*Dataset excerpts*:
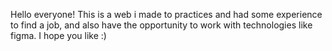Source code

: Hello everyone!
This is a web i made to practices and had some experience to find a job, and also have the opportunity to work with technologies like figma. 
I hope you like :) 


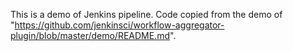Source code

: This is a demo of Jenkins pipeline.
Code copied from the demo of "https://github.com/jenkinsci/workflow-aggregator-plugin/blob/master/demo/README.md".

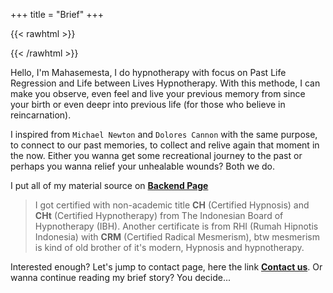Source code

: +++
title = "Brief"
+++

{{< rawhtml >}}

<div align="center" onclick="location.href='/meditation';">

<lottie-player src="/lottie/hello.json"  background="transparent"  speed="0.5"  style="width: 300px; height: 300px; margin: -10px"  loop  autoplay></lottie-player>

</div>

{{< /rawhtml >}}

Hello, I'm Mahasemesta, I do hypnotherapy with focus on Past Life Regression and Life between Lives Hypnotherapy. With this methode, I can make you observe, even feel and live your previous memory from since your birth or even deepr into previous life (for those who believe in reincarnation).

I inspired from `Michael Newton` and `Dolores Cannon` with the same purpose, to connect to our past memories, to collect and relive again that moment in the now. Either you wanna get some recreational journey to the past or perhaps you wanna relief your unhealable wounds? Both we do.

I put all of my material source on [**Backend Page**](/backed)


>I got certified with non-academic title **CH** (Certified Hypnosis) and **CHt** (Certified Hypnotherapy) from The Indonesian Board of Hypnotherapy (IBH). Another certificate is from RHI (Rumah Hipnotis Indonesia) with **CRM** (Certified Radical Mesmerism), btw mesmerism is kind of old brother of it's modern, Hypnosis and hypnotherapy.


Interested enough? Let's jump to contact page, here the link [**Contact us**](/contact). Or wanna continue reading my brief story? You decide...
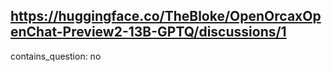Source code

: ## https://huggingface.co/TheBloke/OpenOrcaxOpenChat-Preview2-13B-GPTQ/discussions/1

contains_question: no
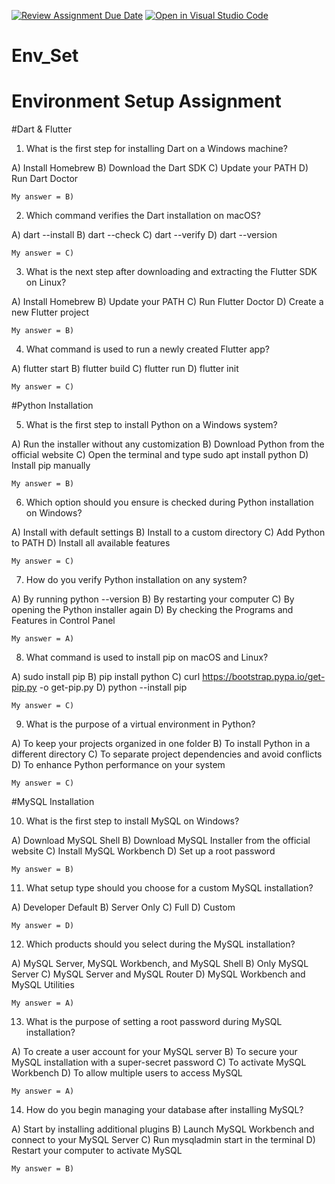 [![Review Assignment Due Date](https://classroom.github.com/assets/deadline-readme-button-22041afd0340ce965d47ae6ef1cefeee28c7c493a6346c4f15d667ab976d596c.svg)](https://classroom.github.com/a/vnsr1XuU)
[![Open in Visual Studio Code](https://classroom.github.com/assets/open-in-vscode-2e0aaae1b6195c2367325f4f02e2d04e9abb55f0b24a779b69b11b9e10269abc.svg)](https://classroom.github.com/online_ide?assignment_repo_id=15661261&assignment_repo_type=AssignmentRepo)
# Env_Set

# Environment Setup Assignment

#Dart & Flutter

1. What is the first step for installing Dart on a Windows machine?

A) Install Homebrew
B) Download the Dart SDK
C) Update your PATH
D) Run Dart Doctor

    My answer = B)

2. Which command verifies the Dart installation on macOS?

A) dart --install
B) dart --check
C) dart --verify
D) dart --version

    My answer = C)

3. What is the next step after downloading and extracting the Flutter SDK on Linux?

A) Install Homebrew
B) Update your PATH
C) Run Flutter Doctor
D) Create a new Flutter project

    My answer = B)

4. What command is used to run a newly created Flutter app?

A) flutter start
B) flutter build
C) flutter run
D) flutter init

    My answer = C)

#Python Installation

5. What is the first step to install Python on a Windows system?

A) Run the installer without any customization
B) Download Python from the official website
C) Open the terminal and type sudo apt install python
D) Install pip manually

    My answer = B)

6. Which option should you ensure is checked during Python installation on Windows?

A) Install with default settings
B) Install to a custom directory
C) Add Python to PATH
D) Install all available features

    My answer = C)

7. How do you verify Python installation on any system?

A) By running python --version
B) By restarting your computer
C) By opening the Python installer again
D) By checking the Programs and Features in Control Panel

    My answer = A)

8. What command is used to install pip on macOS and Linux?

A) sudo install pip
B) pip install python
C) curl https://bootstrap.pypa.io/get-pip.py -o get-pip.py
D) python --install pip

    My answer = C)

9. What is the purpose of a virtual environment in Python?

A) To keep your projects organized in one folder
B) To install Python in a different directory
C) To separate project dependencies and avoid conflicts
D) To enhance Python performance on your system

    My answer = C)

#MySQL Installation

10. What is the first step to install MySQL on Windows?

A) Download MySQL Shell
B) Download MySQL Installer from the official website
C) Install MySQL Workbench
D) Set up a root password

    My answer = B)

11. What setup type should you choose for a custom MySQL installation?

A) Developer Default
B) Server Only
C) Full
D) Custom

    My answer = D)

12. Which products should you select during the MySQL installation?

A) MySQL Server, MySQL Workbench, and MySQL Shell
B) Only MySQL Server
C) MySQL Server and MySQL Router
D) MySQL Workbench and MySQL Utilities

    My answer = A)

13. What is the purpose of setting a root password during MySQL installation?

A) To create a user account for your MySQL server
B) To secure your MySQL installation with a super-secret password
C) To activate MySQL Workbench
D) To allow multiple users to access MySQL

    My answer = A)

14. How do you begin managing your database after installing MySQL?

A) Start by installing additional plugins
B) Launch MySQL Workbench and connect to your MySQL Server
C) Run mysqladmin start in the terminal
D) Restart your computer to activate MySQL

    My answer = B)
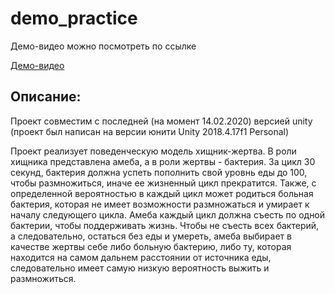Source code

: # demo_practice

Демо-видео можно посмотреть по ссылке

[Демо-видео](https://drive.google.com/file/d/1huXTMVYAX3Ck5k9j_FA5JqbRs2iCtR8k/view?usp=sharing)

## Описание:

Проект совместим с последней (на момент 14.02.2020) версией unity (проект был написан на  версии юнити Unity 2018.4.17f1 Personal)

Проект реализует поведенческую модель хищник-жертва. В роли хищника представлена амеба, 
а в роли жертвы - бактерия. За цикл 30 секунд, бактерия должна успеть пополнить свой уровнь еды до 100, чтобы размножиться, иначе ее жизненный цикл прекратится. 
Также, с определенной вероятностью в каждый цикл может родиться больная бактерия, которая не имеет возможности размножаться и умирает к началу следующего цикла. 
Амеба каждый цикл должна съесть по одной бактерии, чтобы поддерживать жизнь. Чтобы не съесть всех бактерий, а следовательно, остаться без еды и умереть, амеба выбирает в качестве жертвы себе либо больную бактерию, либо ту, 
которая находится на самом дальнем расстоянии от источника еды, следовательно имеет самую низкую вероятность выжить и размножиться. 
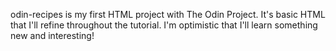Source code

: odin-recipes is my first HTML project with The Odin Project. It's basic HTML that I'll refine throughout the tutorial. I'm optimistic that I'll learn something new and interesting!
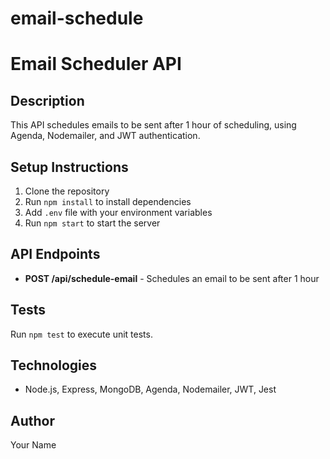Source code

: # email-schedule
# Email Scheduler API

## Description
This API schedules emails to be sent after 1 hour of scheduling, using Agenda, Nodemailer, and JWT authentication.

## Setup Instructions
1. Clone the repository
2. Run `npm install` to install dependencies
3. Add `.env` file with your environment variables
4. Run `npm start` to start the server

## API Endpoints
- **POST /api/schedule-email** - Schedules an email to be sent after 1 hour

## Tests
Run `npm test` to execute unit tests.

## Technologies
- Node.js, Express, MongoDB, Agenda, Nodemailer, JWT, Jest

## Author
Your Name
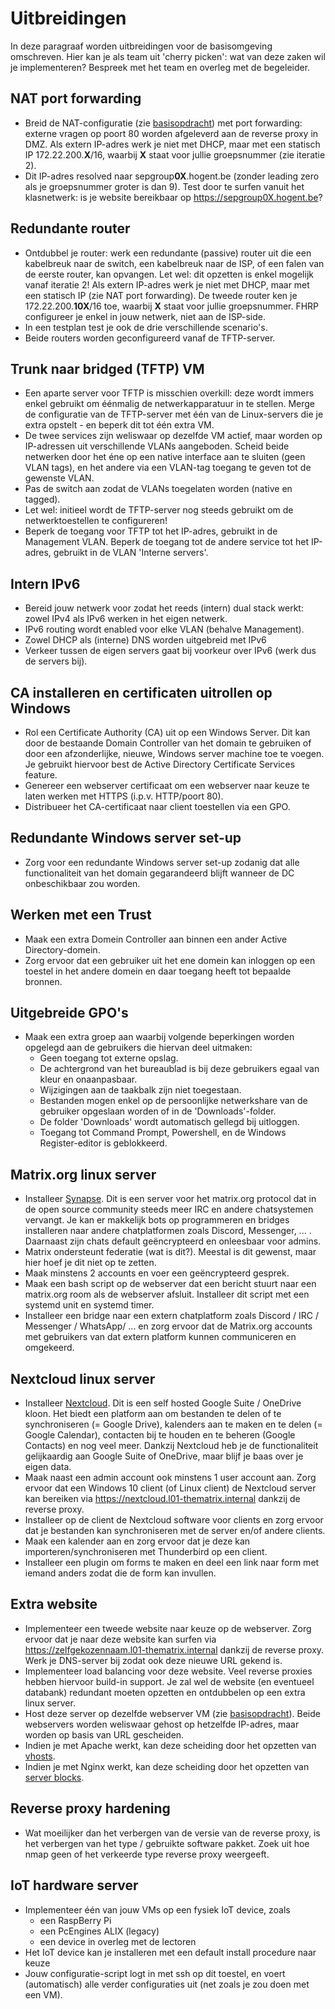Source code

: # Uitbreidingen

In deze paragraaf worden uitbreidingen voor de basisomgeving omschreven. Hier kan je als team uit 'cherry picken': wat van deze zaken wil je implementeren? Bespreek met het team en overleg met de begeleider.

## NAT port forwarding

- Breid de NAT-configuratie (zie [basisopdracht](./basis.md)) met port forwarding: externe vragen op poort 80 worden afgeleverd aan de reverse proxy in DMZ. 
  Als extern IP-adres werk je niet met DHCP, maar met een statisch IP 172.22.200.**X**/16, waarbij **X** staat voor jullie groepsnummer (zie iteratie 2).
- Dit IP-adres resolved naar sepgroup**0X**.hogent.be (zonder leading zero als je groepsnummer groter is dan 9). Test door te surfen vanuit het klasnetwerk: is je website bereikbaar op https://sepgroup0X.hogent.be?

## Redundante router

- Ontdubbel je router: werk een redundante (passive) router uit die een kabelbreuk naar de switch, een kabelbreuk naar de ISP, of een falen van de eerste router, kan opvangen.
  Let wel: dit opzetten is enkel mogelijk vanaf iteratie 2!
  Als extern IP-adres werk je niet met DHCP, maar met een statisch IP (zie NAT port forwarding). De tweede router ken je 172.22.200.**10X**/16 toe, waarbij **X** staat voor jullie groepsnummer. FHRP configureer je enkel in jouw netwerk, niet aan de ISP-side.
- In een testplan test je ook de drie verschillende scenario's.
- Beide routers worden geconfigureerd vanaf de TFTP-server.

## Trunk naar bridged (TFTP) VM

- Een aparte server voor TFTP is misschien overkill: deze wordt immers enkel gebruikt om éénmalig de netwerkapparatuur in te stellen. Merge de configuratie van de TFTP-server met één van de Linux-servers die je extra opstelt - en beperk dit tot één extra VM.
- De twee services zijn weliswaar op dezelfde VM actief, maar worden op IP-adressen uit verschillende VLANs aangeboden. Scheid beide netwerken door het éne op een native interface aan te sluiten (geen VLAN tags), en het andere via een VLAN-tag toegang te geven tot de gewenste VLAN.
- Pas de switch aan zodat de VLANs toegelaten worden (native en tagged).
- Let wel: initieel wordt de TFTP-server nog steeds gebruikt om de netwerktoestellen te configureren!
- Beperk de toegang voor TFTP tot het IP-adres, gebruikt in de Management VLAN. Beperk de toegang tot de andere service tot het IP-adres, gebruikt in de VLAN 'Interne servers'.

## Intern IPv6

- Bereid jouw netwerk voor zodat het reeds (intern) dual stack werkt: zowel IPv4 als IPv6 werken in het eigen netwerk.
- IPv6 routing wordt enabled voor elke VLAN (behalve Management).
- Zowel DHCP als (interne) DNS worden uitgebreid met IPv6
- Verkeer tussen de eigen servers gaat bij voorkeur over IPv6 (werk dus de servers bij).

## CA installeren en certificaten uitrollen op Windows

- Rol een Certificate Authority (CA) uit op een Windows Server. Dit kan door de bestaande Domain Controller van het domain te gebruiken of door een afzonderlijke, nieuwe, Windows server machine toe te voegen. Je gebruikt hiervoor best de Active Directory Certificate Services feature.
- Genereer een webserver certificaat om een webserver naar keuze te laten werken met HTTPS (i.p.v. HTTP/poort 80).
- Distribueer het CA-certificaat naar client toestellen via een GPO.

## Redundante Windows server set-up

- Zorg voor een redundante Windows server set-up zodanig dat alle functionaliteit van het domain gegarandeerd blijft wanneer de DC onbeschikbaar zou worden.

## Werken met een Trust

- Maak een extra Domein Controller aan binnen een ander Active Directory-domein.
- Zorg ervoor dat een gebruiker uit het ene domein kan inloggen op een toestel in het andere domein en daar toegang heeft tot 
bepaalde bronnen. 

## Uitgebreide GPO's

- Maak een extra groep aan waarbij volgende beperkingen worden opgelegd aan de gebruikers die hiervan deel uitmaken:
  * Geen toegang tot externe opslag.
  * De achtergrond van het bureaublad is bij deze gebruikers egaal van kleur en onaanpasbaar.
  * Wijzigingen aan de taakbalk zijn niet toegestaan.
  * Bestanden mogen enkel op de persoonlijke netwerkshare van de gebruiker opgeslaan worden of in de 'Downloads'-folder.
  * De folder 'Downloads' wordt automatisch gellegd bij uitloggen.
  * Toegang tot Command Prompt, Powershell, en de Windows Register-editor is geblokkeerd.

## Matrix.org linux server

- Installeer [Synapse](https://matrix.org/docs/projects/server/synapse). Dit is een server voor het matrix.org protocol dat in de open source community steeds meer IRC en andere chatsystemen vervangt. Je kan er makkelijk bots op programmeren en bridges installeren naar andere chatplatformen zoals Discord, Messenger, ... . Daarnaast zijn chats default geëncrypteerd en onleesbaar voor admins.
- Matrix ondersteunt federatie (wat is dit?). Meestal is dit gewenst, maar hier hoef je dit niet op te zetten.
- Maak minstens 2 accounts en voer een geëncrypteerd gesprek.
- Maak een bash script op de webserver dat een bericht stuurt naar een matrix.org room als de webserver afsluit. Installeer dit script met een systemd unit en systemd timer.
- Installeer een bridge naar een extern chatplatform zoals Discord / IRC / Messenger / WhatsApp/ ... en zorg ervoor dat de Matrix.org accounts met gebruikers van dat extern platform kunnen communiceren en omgekeerd.

## Nextcloud linux server

- Installeer [Nextcloud](https://nextcloud.com/). Dit is een self hosted Google Suite / OneDrive kloon. Het biedt een platform aan om bestanden te delen of te synchroniseren (= Google Drive), kalenders aan te maken en te delen (= Google Calendar), contacten bij te houden en te beheren (Google Contacts) en nog veel meer. Dankzij Nextcloud heb je de functionaliteit gelijkaardig aan Google Suite of OneDrive, maar blijf je baas over je eigen data.
- Maak naast een admin account ook minstens 1 user account aan. Zorg ervoor dat een Windows 10 client (of Linux client) de Nextcloud server kan bereiken via https://nextcloud.l01-thematrix.internal dankzij de reverse proxy.
- Installeer op de client de Nextcloud software voor clients en zorg ervoor dat je bestanden kan synchroniseren met de server en/of andere clients.
- Maak een kalender aan en zorg ervoor dat je deze kan importeren/synchroniseren met Thunderbird op een client.
- Installeer een plugin om forms te maken en deel een link naar form met iemand anders zodat die de form kan invullen.

## Extra website

- Implementeer een tweede website naar keuze op de webserver. Zorg ervoor dat je naar deze website kan surfen via https://zelfgekozennaam.l01-thematrix.internal dankzij de reverse proxy. Werk je DNS-server bij zodat ook deze nieuwe URL gekend is.
- Implementeer load balancing voor deze website. Veel reverse proxies hebben hiervoor build-in support. Je zal wel de website (en eventueel databank) redundant moeten opzetten en ontdubbelen op een extra linux server.
- Host deze server op dezelfde webserver VM (zie [basisopdracht](./basis.md)). Beide webservers worden weliswaar gehost op hetzelfde IP-adres, maar worden op basis van URL gescheiden.
- Indien je met Apache werkt, kan deze scheiding door het opzetten van [vhosts](https://httpd.apache.org/docs/2.4/vhosts/).
- Indien je met Nginx werkt, kan deze scheiding door het opzetten van [server blocks](https://nginx.org/en/docs/http/server_names.html).

## Reverse proxy hardening

- Wat moeilijker dan het verbergen van de versie van de reverse proxy, is het verbergen van het type / gebruikte software pakket. Zoek uit hoe nmap geen of het verkeerde type reverse proxy weergeeft.

## IoT hardware server

- Implementeer één van jouw VMs op een fysiek IoT device, zoals
  - een RaspBerry Pi
  - een PcEngines ALIX (legacy)
  - een device in overleg met de lectoren
- Het IoT device kan je installeren met een default install procedure naar keuze
- Jouw configuratie-script logt in met ssh op dit toestel, en voert (automatisch) alle verder configuraties uit (net zoals je zou doen met een VM).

*Activity*:
Only the lines from the start of the records to the line with "Code copied from" belong in the copy. Print them exactly, minus pictures.

*Response below*:
Source code

: Hello everyone!
This is a web i made to practices and had some experience to find a job, and also have the opportunity to work with technologies like figma. 
I hope you like :) 


Source code

: This is a demo of Jenkins pipeline.
Code copied from the demo of "https://github.com/jenkinsci/workflow-aggregator-plugin/blob/master/demo/README.md".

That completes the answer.